◆ Exercise ◆
Find and return every line of the data that contains the word "records".

(Saved entries)
════════

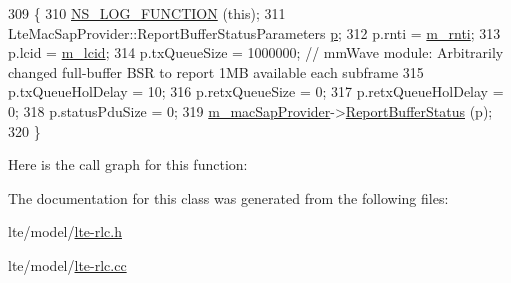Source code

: \begin{DoxyCode}
309 \{
310   \hyperlink{log-macros-disabled_8h_a90b90d5bad1f39cb1b64923ea94c0761}{NS\_LOG\_FUNCTION} (\textcolor{keyword}{this});
311   LteMacSapProvider::ReportBufferStatusParameters \hyperlink{lte__link__budget_8m_ac9de518908a968428863f829398a4e62}{p};
312   p.rnti = \hyperlink{classns3_1_1LteRlc_a48ab0a78e7f2687337075b1c8832df70}{m\_rnti};
313   p.lcid = \hyperlink{classns3_1_1LteRlc_a051085e9b27883e7ba4b98ad7242fd8a}{m\_lcid};
314   p.txQueueSize = 1000000;  \textcolor{comment}{// mmWave module: Arbitrarily changed full-buffer BSR to report 1MB available
       each subframe}
315   p.txQueueHolDelay = 10;
316   p.retxQueueSize = 0;
317   p.retxQueueHolDelay = 0;
318   p.statusPduSize = 0;
319   \hyperlink{classns3_1_1LteRlc_a69272d17c4e48183bb89b8dd0660c1be}{m\_macSapProvider}->\hyperlink{classns3_1_1LteMacSapProvider_a9b871a79546b8d06debd925d8863d442}{ReportBufferStatus} (p);
320 \}
\end{DoxyCode}


Here is the call graph for this function\+:




The documentation for this class was generated from the following files\+:\begin{DoxyCompactItemize}
\item 
lte/model/\hyperlink{lte-rlc_8h}{lte-\/rlc.\+h}\item 
lte/model/\hyperlink{lte-rlc_8cc}{lte-\/rlc.\+cc}\end{DoxyCompactItemize}
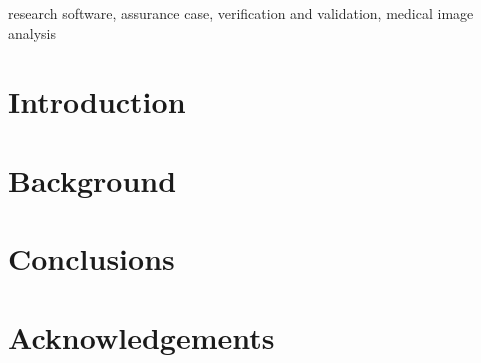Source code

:\documentclass[conference]{IEEEtran}
\begin{document}
\begin{IEEEkeywords}
research software, assurance case, verification and validation, medical image
analysis
\end{IEEEkeywords}

\section{Introduction}


\section{Background} \label{Sec_Background}


\section{Conclusions} \label{Sec_Conclusions}


\section*{Acknowledgements}

% 
%  
\end{document}
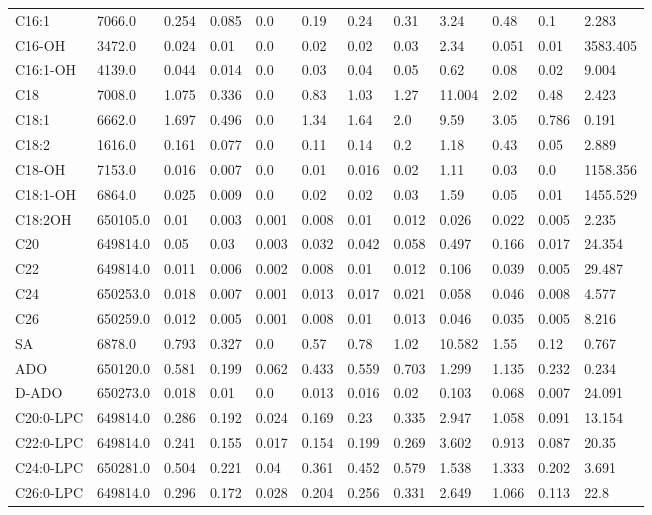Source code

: \begin{tabular}{|l|l|l|l|l|l|l|l|l|l|l|l|}
C16:1 & 7066.0 & 0.254 & 0.085 & 0.0 & 0.19 & 0.24 & 0.31 & 3.24 & 0.48 & 0.1 & 2.283 \\
C16-OH & 3472.0 & 0.024 & 0.01 & 0.0 & 0.02 & 0.02 & 0.03 & 2.34 & 0.051 & 0.01 & 3583.405 \\
C16:1-OH & 4139.0 & 0.044 & 0.014 & 0.0 & 0.03 & 0.04 & 0.05 & 0.62 & 0.08 & 0.02 & 9.004 \\
C18 & 7008.0 & 1.075 & 0.336 & 0.0 & 0.83 & 1.03 & 1.27 & 11.004 & 2.02 & 0.48 & 2.423 \\
C18:1 & 6662.0 & 1.697 & 0.496 & 0.0 & 1.34 & 1.64 & 2.0 & 9.59 & 3.05 & 0.786 & 0.191 \\
C18:2 & 1616.0 & 0.161 & 0.077 & 0.0 & 0.11 & 0.14 & 0.2 & 1.18 & 0.43 & 0.05 & 2.889 \\
C18-OH & 7153.0 & 0.016 & 0.007 & 0.0 & 0.01 & 0.016 & 0.02 & 1.11 & 0.03 & 0.0 & 1158.356 \\
C18:1-OH & 6864.0 & 0.025 & 0.009 & 0.0 & 0.02 & 0.02 & 0.03 & 1.59 & 0.05 & 0.01 & 1455.529 \\
C18:2OH & 650105.0 & 0.01 & 0.003 & 0.001 & 0.008 & 0.01 & 0.012 & 0.026 & 0.022 & 0.005 & 2.235 \\
C20 & 649814.0 & 0.05 & 0.03 & 0.003 & 0.032 & 0.042 & 0.058 & 0.497 & 0.166 & 0.017 & 24.354 \\
C22 & 649814.0 & 0.011 & 0.006 & 0.002 & 0.008 & 0.01 & 0.012 & 0.106 & 0.039 & 0.005 & 29.487 \\
C24 & 650253.0 & 0.018 & 0.007 & 0.001 & 0.013 & 0.017 & 0.021 & 0.058 & 0.046 & 0.008 & 4.577 \\
C26 & 650259.0 & 0.012 & 0.005 & 0.001 & 0.008 & 0.01 & 0.013 & 0.046 & 0.035 & 0.005 & 8.216 \\
SA & 6878.0 & 0.793 & 0.327 & 0.0 & 0.57 & 0.78 & 1.02 & 10.582 & 1.55 & 0.12 & 0.767 \\
ADO & 650120.0 & 0.581 & 0.199 & 0.062 & 0.433 & 0.559 & 0.703 & 1.299 & 1.135 & 0.232 & 0.234 \\
D-ADO & 650273.0 & 0.018 & 0.01 & 0.0 & 0.013 & 0.016 & 0.02 & 0.103 & 0.068 & 0.007 & 24.091 \\
C20:0-LPC & 649814.0 & 0.286 & 0.192 & 0.024 & 0.169 & 0.23 & 0.335 & 2.947 & 1.058 & 0.091 & 13.154 \\
C22:0-LPC & 649814.0 & 0.241 & 0.155 & 0.017 & 0.154 & 0.199 & 0.269 & 3.602 & 0.913 & 0.087 & 20.35 \\
C24:0-LPC & 650281.0 & 0.504 & 0.221 & 0.04 & 0.361 & 0.452 & 0.579 & 1.538 & 1.333 & 0.202 & 3.691 \\
C26:0-LPC & 649814.0 & 0.296 & 0.172 & 0.028 & 0.204 & 0.256 & 0.331 & 2.649 & 1.066 & 0.113 & 22.8 \\

\end{tabular}
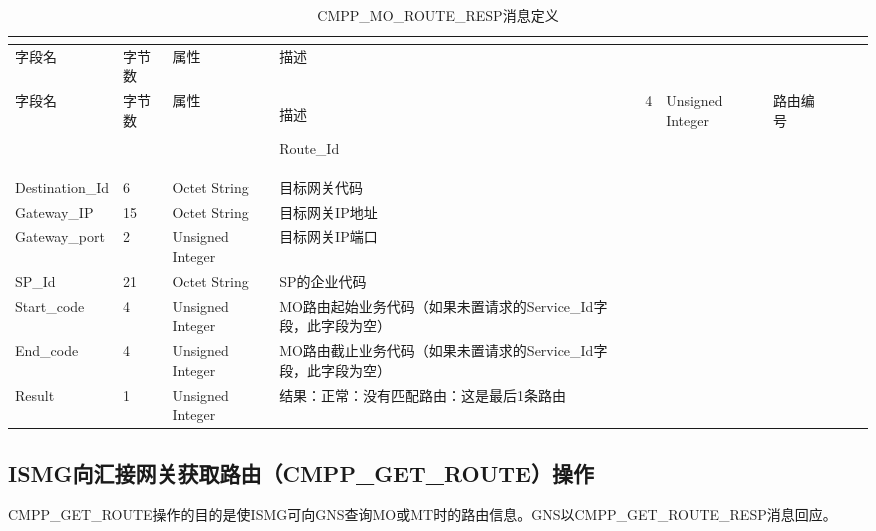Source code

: \documentclass[11pt]{book} %
\begin{document}
\begin{longtable}{|m{90pt}|m{35pt}|m{80pt}|m{200pt}|}
\tabularnewline\hline
字段名&字节数&属性&描述
\endhead

\caption{CMPP\_MO\_ROUTE\_RESP消息定义}\\
\hline
字段名&字节数&属性&描述
\endfirsthead

\endfoot

\endlastfoot

\hline
Route\_Id&4&Unsigned Integer&路由编号\\
\hline
Destination\_Id&6&Octet String&目标网关代码\\
\hline
Gateway\_IP&15&Octet String&目标网关IP地址\\
\hline
Gateway\_port&2&Unsigned Integer&目标网关IP端口\\
\hline
SP\_Id&21&Octet String&SP的企业代码\\
\hline
Start\_code&4&Unsigned Integer&MO路由起始业务代码\newline （如果未置请求的Service\_Id字段，此字段为空）\\
\hline
End\_code&4&Unsigned Integer&MO路由截止业务代码\newline （如果未置请求的Service\_Id字段，此字段为空）\\
\hline
Result&1&Unsigned Integer&结果：正常：没有匹配路由：这是最后1条路由\\
\hline
\end{longtable}



\subsection{ISMG向汇接网关获取路由（CMPP\_GET\_ROUTE）操作}

CMPP\_GET\_ROUTE操作的目的是使ISMG可向GNS查询MO或MT时的路由信息。GNS以CMPP\_GET\_ROUTE\_RESP消息回应。

%
%
%
%
%
\end{document}
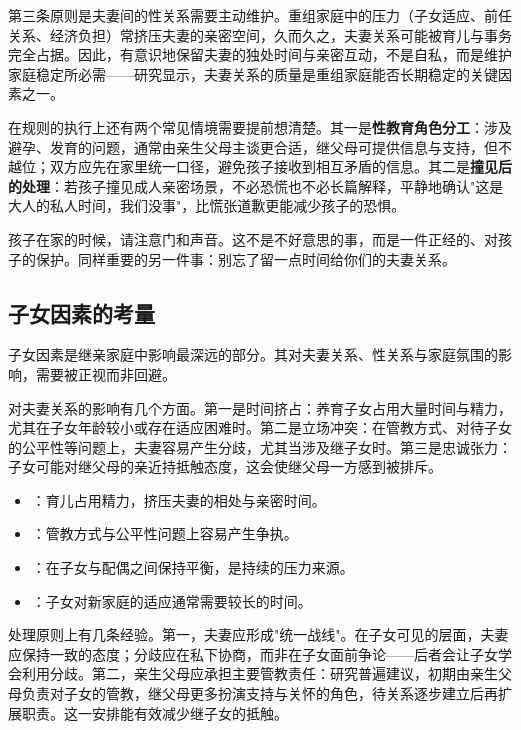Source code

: 第三条原则是夫妻间的性关系需要主动维护。重组家庭中的压力（子女适应、前任关系、经济负担）常挤压夫妻的亲密空间，久而久之，夫妻关系可能被育儿与事务完全占据。因此，有意识地保留夫妻的独处时间与亲密互动，不是自私，而是维护家庭稳定所必需——研究显示，夫妻关系的质量是重组家庭能否长期稳定的关键因素之一。

在规则的执行上还有两个常见情境需要提前想清楚。其一是\textbf{性教育角色分工}：涉及避孕、发育的问题，通常由亲生父母主谈更合适，继父母可提供信息与支持，但不越位；双方应先在家里统一口径，避免孩子接收到相互矛盾的信息。其二是\textbf{撞见后的处理}：若孩子撞见成人亲密场景，不必恐慌也不必长篇解释，平静地确认"这是大人的私人时间，我们没事"，比慌张道歉更能减少孩子的恐惧。

\begin{tcolorbox}[colback=pink!5!white,colframe=red!50!black,title=贴心小叮咛]
孩子在家的时候，请注意门和声音。这不是不好意思的事，而是一件正经的、对孩子的保护。同样重要的另一件事：别忘了留一点时间给你们的夫妻关系。
\end{tcolorbox}
\subsection{子女因素的考量}

子女因素是继亲家庭中影响最深远的部分。其对夫妻关系、性关系与家庭氛围的影响，需要被正视而非回避。

对夫妻关系的影响有几个方面。第一是时间挤占：养育子女占用大量时间与精力，尤其在子女年龄较小或存在适应困难时。第二是立场冲突：在管教方式、对待子女的公平性等问题上，夫妻容易产生分歧，尤其当涉及继子女时。第三是忠诚张力：子女可能对继父母的亲近持抵触态度，这会使继父母一方感到被排斥。

\begin{itemize}
  \item {}：育儿占用精力，挤压夫妻的相处与亲密时间。
  \item {}：管教方式与公平性问题上容易产生争执。
  \item {}：在子女与配偶之间保持平衡，是持续的压力来源。
  \item {}：子女对新家庭的适应通常需要较长的时间。
\end{itemize}

处理原则上有几条经验。第一，夫妻应形成"统一战线"。在子女可见的层面，夫妻应保持一致的态度；分歧应在私下协商，而非在子女面前争论——后者会让子女学会利用分歧。第二，亲生父母应承担主要管教责任：研究普遍建议，初期由亲生父母负责对子女的管教，继父母更多扮演支持与关怀的角色，待关系逐步建立后再扩展职责。这一安排能有效减少继子女的抵触。


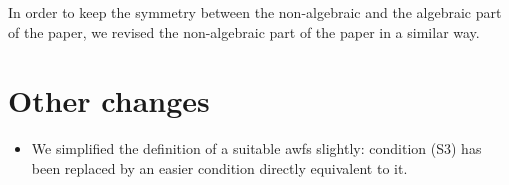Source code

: \documentclass[reqno,10pt,a4paper,oneside,draft]{amsart}
\begin{document}
In order to keep the symmetry between the non-algebraic and the algebraic part of the paper,
we  revised  the non-algebraic part of the paper in a similar way. 







\section*{Other changes} 


\begin{itemize}
\item
We simplified the definition of a suitable awfs slightly: condition (S3) has been replaced by an easier condition directly equivalent to it.
\end{itemize}
\end{document}
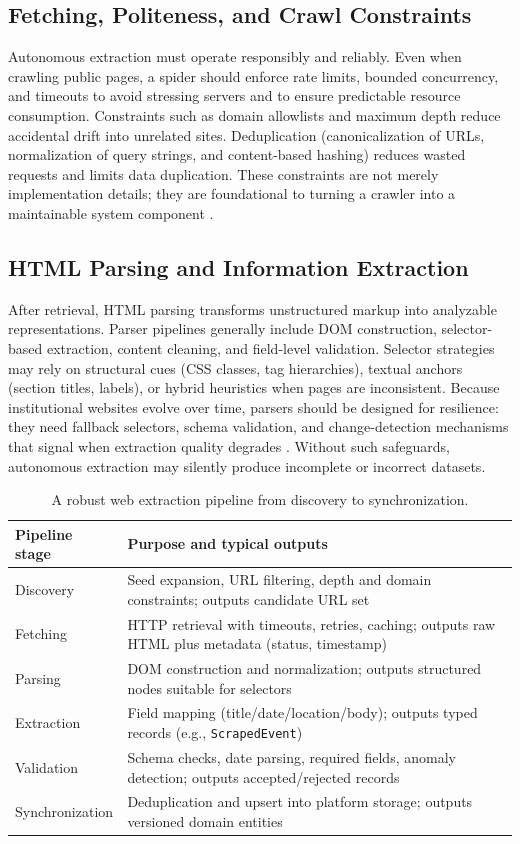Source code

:\subsection{Fetching, Politeness, and Crawl Constraints}
Autonomous extraction must operate responsibly and reliably. Even when crawling public pages, a spider should enforce rate limits, bounded concurrency, and timeouts to avoid stressing servers and to ensure predictable resource consumption. Constraints such as domain allowlists and maximum depth reduce accidental drift into unrelated sites. Deduplication (canonicalization of URLs, normalization of query strings, and content-based hashing) reduces wasted requests and limits data duplication. These constraints are not merely implementation details; they are foundational to turning a crawler into a maintainable system component \cite{Narayan2012}.

\subsection{HTML Parsing and Information Extraction}
After retrieval, HTML parsing transforms unstructured markup into analyzable representations. Parser pipelines generally include DOM construction, selector-based extraction, content cleaning, and field-level validation. Selector strategies may rely on structural cues (CSS classes, tag hierarchies), textual anchors (section titles, labels), or hybrid heuristics when pages are inconsistent. Because institutional websites evolve over time, parsers should be designed for resilience: they need fallback selectors, schema validation, and change-detection mechanisms that signal when extraction quality degrades \cite{Robbes2015}. Without such safeguards, autonomous extraction may silently produce incomplete or incorrect datasets.

\begin{table}[htbp]
\centering
\begin{tabular}{|p{110pt}|p{310pt}|}
\hline
\textbf{Pipeline stage} & \textbf{Purpose and typical outputs} \\
\hline
Discovery & Seed expansion, URL filtering, depth and domain constraints; outputs candidate URL set \\
\hline
Fetching & HTTP retrieval with timeouts, retries, caching; outputs raw HTML plus metadata (status, timestamp) \\
\hline
Parsing & DOM construction and normalization; outputs structured nodes suitable for selectors \\
\hline
Extraction & Field mapping (title/date/location/body); outputs typed records (e.g., \texttt{ScrapedEvent}) \\
\hline
Validation & Schema checks, date parsing, required fields, anomaly detection; outputs accepted/rejected records \\
\hline
Synchronization & Deduplication and upsert into platform storage; outputs versioned domain entities \\
\hline
\end{tabular}
\caption{A robust web extraction pipeline from discovery to synchronization.}
\label{tab:spider_pipeline}
\end{table}

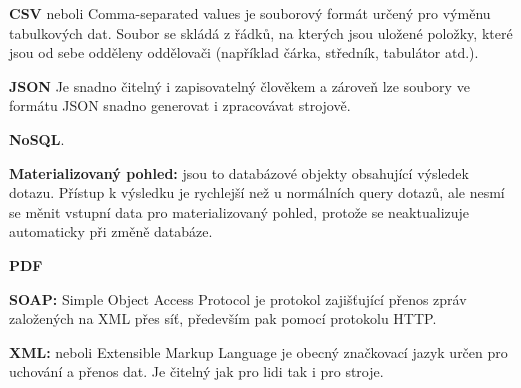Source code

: \documentclass[czech,BP]{thesiskiv}
\begin{document}
\textbf{CSV} neboli Comma-separated values je souborový formát určený pro výměnu tabulkových dat. Soubor se skládá z řádků, na kterých jsou uložené položky, které jsou od sebe odděleny oddělovači (například čárka, středník, tabulátor atd.).

\textbf{JSON}  Je snadno čitelný i zapisovatelný člověkem a zároveň lze soubory ve formátu JSON snadno generovat i zpracovávat strojově.\cite{JSON}

\textbf{NoSQL}.\cite{NoSQL}

\textbf{Materializovaný pohled:} jsou to databázové objekty obsahující výsledek dotazu. Přístup k výsledku je rychlejší než u normálních query dotazů, ale nesmí se měnit vstupní data pro materializovaný pohled, protože se neaktualizuje automaticky při změně databáze.

\textbf{PDF}  \citealp{PDF}

\textbf{SOAP:} Simple Object Access Protocol je protokol zajišťující přenos zpráv založených na XML přes síť, především pak pomocí protokolu HTTP.

\textbf{XML:} neboli Extensible Markup Language je obecný značkovací jazyk určen pro uchování a přenos dat. Je čitelný jak pro lidi tak i pro stroje.


{\raggedright\small

}
\end{document}
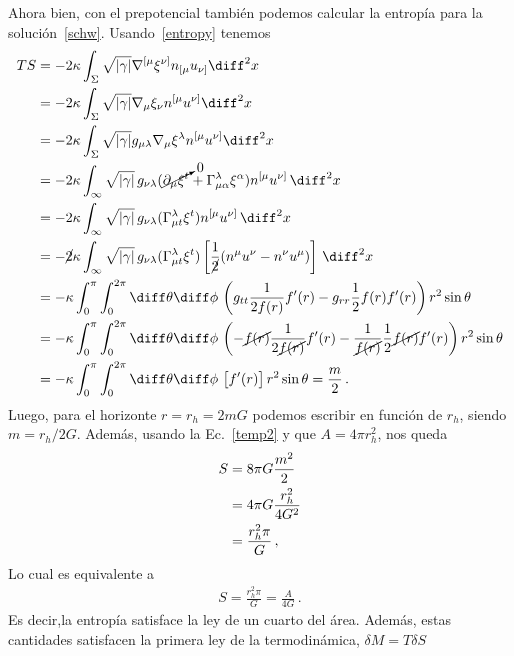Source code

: \documentclass[../Main.tex]{subfiles}
\begin{document}
Ahora bien, con el prepotencial también podemos calcular la entropía para la solución~\eqref{schw}. Usando~\eqref{entropy} tenemos
\begin{align}\notag
TS&=-2\kappa\int_{\Sigma}\sqrt{|\gamma|}\nabla^{[\mu}\xi^{\nu]}n_{[\mu}u_{\nu]}\diff^{2}x\\ \notag
&=-2\kappa\int_{\Sigma}\sqrt{|\gamma|}\nabla_{\mu}\xi_{\nu}n^{[\mu}u^{\nu]}\diff^{2}x\\ \notag
&=-2\kappa\int_{\Sigma}\sqrt{|\gamma|}g_{\mu\lambda}\nabla_{\mu}\xi^{\lambda}n^{[\mu}u^{\nu]}\diff^{2}x\\ \notag
&=-2\kappa\int_{\infty}\sqrt{|\gamma|}\,g_{\nu\lambda}(\cancelto{0}{\partial_{\mu}\xi^{t}}+\Gamma^{\lambda}_{\mu\alpha}\xi^{\alpha})n^{[\mu}u^{\nu]}\,\diff^{2}x\\ \notag
&=-2\kappa\int_{\infty}\sqrt{|\gamma|}\,g_{\nu\lambda}(\Gamma^{\lambda}_{\mu t}\xi^{t})n^{[\mu}u^{\nu]}\,\diff^{2}x\\ \notag
&=-\cancel{2}\kappa\int_{\infty}\sqrt{|\gamma|}\,g_{\nu\lambda}(\Gamma^{\lambda}_{\mu t}\xi^{t})\left[\frac{1}{\cancel{2}}(n^{\mu}u^{\nu}-n^{\nu}u^{\mu})\right]\,\diff^{2}x \\ \notag
&=-\kappa\int_{0}^{\pi}\int_{0}^{2\pi}\diff\theta \diff\phi\,\left(g_{tt}\frac{1}{2f(r)}f'(r)-g_{rr}\frac{1}{2}f(r)f'(r)\right)r^{2}\sin{\theta}\\ \notag
&=-\kappa\int_{0}^{\pi}\int_{0}^{2\pi}\diff\theta \diff\phi\,\left(-\cancel{f(r)}\frac{1}{2\cancel{f(r)}}f'(r)-\frac{1}{\cancel{f(r)}}\frac{1}{2}\cancel{f(r)}f'(r)\right)r^{2}\sin{\theta} \\ 
&=-\kappa\int_{0}^{\pi}\int_{0}^{2\pi}\diff\theta \diff\phi\,\left[f'(r)\right]r^{2}\sin{\theta}=\frac{m}{2}  \, .
\end{align}
Luego, para el horizonte $r=r_{h}=2mG$ podemos escribir en función de $r_{h}$, siendo $m=r_{h}/2G$. Además, usando la Ec.~\eqref{temp2} y que $A=4\pi r^{2}_{h}$, nos queda 
\begin{align} \notag
S&=8\pi G \frac{m^{2}}{2}\\ \notag
    &=4\pi G \frac{r^{2}_{h}}{4G^2}\\
    &=\frac{r^{2}_{h}\pi}{G}\, ,
\end{align}
Lo cual es equivalente a 
\begin{align}
    S=\frac{r^{2}_{h}\pi}{G}=\frac{A}{4G}\, .
\end{align}
Es decir,la entropía satisface la ley de un cuarto del área. Además, estas cantidades satisfacen la primera ley de la termodinámica, $\delta M=T\delta S$
\end{document}
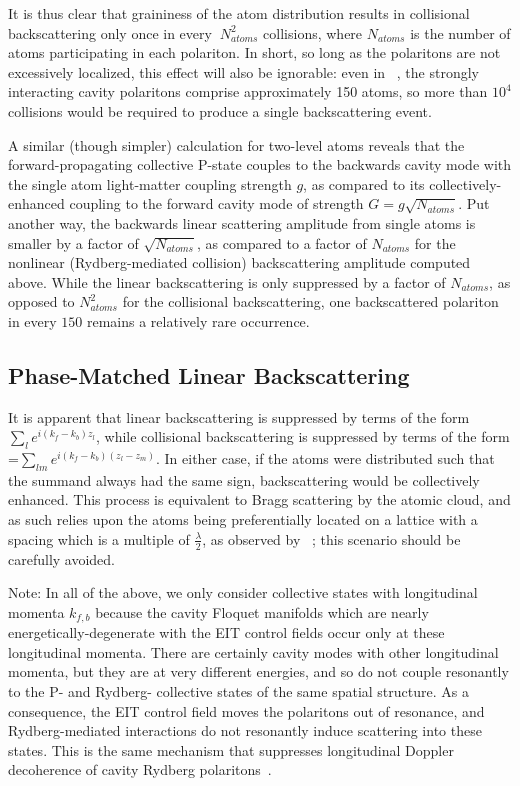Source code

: \documentclass[aps,pra,twocolumn,groupedaddress,10pt,showpacs]{revtex4-1}
\begin{document}
It is thus clear that graininess of the atom distribution results in collisional backscattering only once in every $~N_{atoms}^2$ collisions, where $N_{atoms}$ is the number of atoms participating in each polariton. In short, so long as the polaritons are not excessively localized, this effect will also be ignorable: even in ~\cite{jia2017strongly}, the strongly interacting cavity polaritons comprise approximately 150 atoms, so more than $10^4$ collisions would be required to produce a single backscattering event.

A similar (though simpler) calculation for two-level atoms reveals that the forward-propagating collective P-state couples to the backwards cavity mode with the single atom light-matter coupling strength $g$, as compared to its collectively-enhanced coupling to the forward cavity mode of strength $G=g\sqrt{N_{atoms}}$. Put another way, the backwards linear scattering amplitude from single atoms is smaller by a factor of $\sqrt{N_{atoms}}$, as compared to a factor of $N_{atoms}$ for the nonlinear (Rydberg-mediated collision) backscattering amplitude computed above. While the linear backscattering is only suppressed by a factor of $N_{atoms}$, as opposed to $N_{atoms}^2$ for the collisional backscattering, one backscattered polariton in every $150$ remains a relatively rare occurrence.

\subsection{Phase-Matched Linear Backscattering}
It is apparent that linear backscattering is suppressed by terms of the form $\sum_l e^{i (k_f-k_b) z_l}$, while collisional backscattering is suppressed by terms of the form  =$\sum_{lm} e^{i (k_f-k_b) (z_l-z_m)}$. In either case, if the atoms were distributed such that the summand always had the same sign, backscattering would be collectively enhanced. This process is equivalent to Bragg scattering by the atomic cloud, and as such relies upon the atoms being preferentially located on a lattice with a spacing which is a multiple of $\frac{\lambda}{2}$, as observed by ~\cite{klinner2006normal}; this scenario should be carefully avoided.

Note: In all of the above, we only consider collective states with longitudinal momenta $k_{f,b}$ because the cavity Floquet manifolds which are nearly energetically-degenerate with the EIT control fields occur only at these longitudinal momenta. There are certainly cavity modes with other longitudinal momenta, but they are at very different energies, and so do not couple resonantly to the P- and Rydberg- collective states of the same spatial structure. As a consequence, the EIT control field moves the polaritons out of resonance, and Rydberg-mediated interactions do not resonantly induce scattering into these states. This is the same mechanism that suppresses longitudinal Doppler decoherence of cavity Rydberg polaritons~\cite{Jia2016CavityRydPol}.
\end{document}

════════

◆ Answer to the problem ◆
Extraction & Field mapping (title/date/location/body); outputs typed records (e.g., \texttt{ScrapedEvent}) \\
Validation & Schema checks, date parsing, required fields, anomaly detection; outputs accepted/rejected records \\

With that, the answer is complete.